I’m writing this post from the corner table of the upper floor of the student union building, which incidentally is where I seem to spend most of time, whilst arguing with a friend who hasn’t been to a lecture this semester about attendance. And I’m struck by the sudden realisation that this year, the first year of my degree, is all but over.
I have a week left. One week of lectures, and seminars, and spending evenings laughing until I cry with my flatmates. One week and then Easter. Easter and then exams. And thats it. Year 2.
I am one week, and one exam away from being a third of the way through my degree.
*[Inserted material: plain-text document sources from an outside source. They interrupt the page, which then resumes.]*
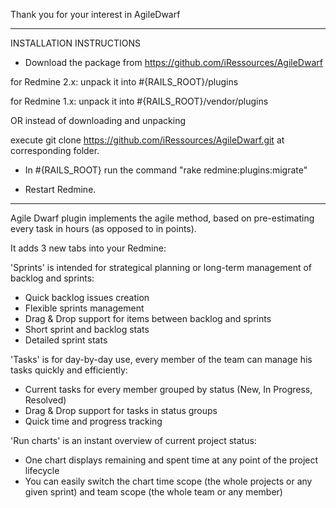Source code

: Thank you for your interest in AgileDwarf
____________________________________________________________________________________

INSTALLATION INSTRUCTIONS

- Download the package from https://github.com/iRessources/AgileDwarf

for Redmine 2.x: unpack it into #{RAILS_ROOT}/plugins

for Redmine 1.x: unpack it into #{RAILS_ROOT}/vendor/plugins

OR instead of downloading and unpacking

execute git clone https://github.com/iRessources/AgileDwarf.git at corresponding folder.

- In #{RAILS_ROOT} run the command "rake redmine:plugins:migrate"
  
- Restart Redmine.
____________________________________________________________________________________

Agile Dwarf plugin implements the agile method, based on pre-estimating every task in hours (as opposed to in points). 

It adds 3 new tabs into your Redmine:

'Sprints' is intended for strategical planning or long-term management of backlog and sprints:
- Quick backlog issues creation
- Flexible sprints management
- Drag & Drop support for items between backlog and sprints
- Short sprint and backlog stats
- Detailed sprint stats 

'Tasks' is for day-by-day use, every member of the team can manage his tasks quickly and efficiently:
- Current tasks for every member grouped by status (New, In Progress, Resolved)
- Drag & Drop support for tasks in status groups
- Quick time and progress tracking

'Run charts' is an instant overview of current project status:
- One chart displays remaining and spent time at any point of the project lifecycle
- You can easily switch the chart time scope (the whole projects or any given sprint) and team scope (the whole team or any member)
I’m thinking back on the A’level student I was and realising I must have grown up quite a bit, but I’m also thinking of the 2nd years I used to work with who treat me like a child, and I can’t help but think, maybe both are wrong. I’ve definitely changed, grown up perhaps, but I don’t feel older, I don’t even really feel more capable. I feel… OK. And I also don’t feel like a child, I don’t feel like I’m gonna come back in September and be able to treat first years like infants. Cause we’re not all that different.
I guess what I getting at here is that, next year is the second year of living independently, of being in charge of myself and my life. Next year I move into a house I found and signed for. Next year counts. And I honestly can’t wait for it. Yet, I feel like I’m not old enough, or capable enough, or adult enough for that to be happening.